0.1 Introduction

In this assignment, I explored nonlinear regression models using two different datasets. First, I worked with Friedman’s simulated benchmark data (Exercise 7.2), which challenges models with nonlinear patterns where only some predictors matter. Then, I pivoted to a real-world chemical manufacturing dataset (Exercise 7.5), where the goal was to uncover complex relationships between process variables and product yield.

For both, I compared several nonlinear approaches—KNN, neural nets, MARS, SVM—evaluating them with RMSE and R² on test sets. Along the way, I examined variable importance and visualized the influence of top predictors to get insight beyond just the numbers.

1 Data Simulation and Visualization

This assignment starts with the Friedman1 benchmark dataset, a simulated nonlinear regression problem. It’s got 10 predictors, but only the first five (X1 to X5) are informative. My goal here is to see how well different models can pick up on that pattern—and more importantly, which ones generalize well to unseen data.

set.seed(200)
trainingData <- mlbench.friedman1(200, sd = 1)
trainingData$x <- data.frame(trainingData$x)

testData <- mlbench.friedman1(5000, sd = 1)
testData$x <- data.frame(testData$x)

featurePlot(trainingData$x[, 1:5], trainingData$y, plot = "scatter", layout = c(3,2))

2 K-Nearest Neighbors Model

KNN is simple and intuitive—it uses distance to make predictions.
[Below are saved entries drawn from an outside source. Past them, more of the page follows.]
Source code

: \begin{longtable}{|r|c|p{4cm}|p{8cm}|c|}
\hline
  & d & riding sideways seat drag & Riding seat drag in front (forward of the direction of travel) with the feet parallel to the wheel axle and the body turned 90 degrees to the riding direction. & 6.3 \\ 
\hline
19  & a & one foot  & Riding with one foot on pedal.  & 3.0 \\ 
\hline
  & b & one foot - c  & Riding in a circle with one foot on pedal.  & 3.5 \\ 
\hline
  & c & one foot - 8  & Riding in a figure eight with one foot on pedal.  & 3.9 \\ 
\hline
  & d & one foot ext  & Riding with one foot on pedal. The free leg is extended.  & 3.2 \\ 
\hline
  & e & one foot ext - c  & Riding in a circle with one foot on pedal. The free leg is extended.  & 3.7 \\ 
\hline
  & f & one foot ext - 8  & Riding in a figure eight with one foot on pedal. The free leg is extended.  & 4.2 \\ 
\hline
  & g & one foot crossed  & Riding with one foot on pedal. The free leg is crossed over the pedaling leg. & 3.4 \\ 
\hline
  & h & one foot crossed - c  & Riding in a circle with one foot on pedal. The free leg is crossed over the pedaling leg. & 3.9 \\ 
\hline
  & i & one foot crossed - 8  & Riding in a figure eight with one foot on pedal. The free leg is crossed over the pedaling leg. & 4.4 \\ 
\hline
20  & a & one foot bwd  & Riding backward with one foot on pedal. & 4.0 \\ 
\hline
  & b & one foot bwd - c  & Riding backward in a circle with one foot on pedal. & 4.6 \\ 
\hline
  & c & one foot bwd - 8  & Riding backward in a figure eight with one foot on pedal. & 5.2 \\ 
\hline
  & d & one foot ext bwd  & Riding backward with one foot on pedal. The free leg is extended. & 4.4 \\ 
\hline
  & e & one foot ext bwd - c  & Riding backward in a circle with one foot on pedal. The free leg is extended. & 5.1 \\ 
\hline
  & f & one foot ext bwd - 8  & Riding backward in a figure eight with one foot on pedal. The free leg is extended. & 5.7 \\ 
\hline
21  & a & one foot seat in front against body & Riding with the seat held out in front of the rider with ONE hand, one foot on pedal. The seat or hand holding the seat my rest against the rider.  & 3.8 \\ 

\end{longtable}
After training it, I noticed decent performance, but I expected it might struggle as complexity increases.

set.seed(0)
knnModel <- train(x = trainingData$x, y = trainingData$y, method = "knn",
                  preProc = c("center", "scale"), tuneLength = 10)
knnPred <- predict(knnModel, newdata = testData$x)
knnPR <- postResample(pred = knnPred, obs = testData$y)

3 Neural Network Model

Here I’m testing a basic neural network using the nnet package. I expected it to do better than KNN—but it’s known to be sensitive to tuning and initialization.

nnGrid <- expand.grid(.decay = c(0, 0.01, 0.1), .size = 1:10, .bag = FALSE)
set.seed(0)
nnetModel <- train(x = trainingData$x, y = trainingData$y, method = "nnet",
                   preProc = c("center", "scale"), linout = TRUE, trace = FALSE,
                   MaxNWts = 10 * (ncol(trainingData$x)+1) + 10 + 1, maxit = 500)
nnetPred <- predict(nnetModel, newdata = testData$x)
nnetPR <- postResample(pred = nnetPred, obs = testData$y)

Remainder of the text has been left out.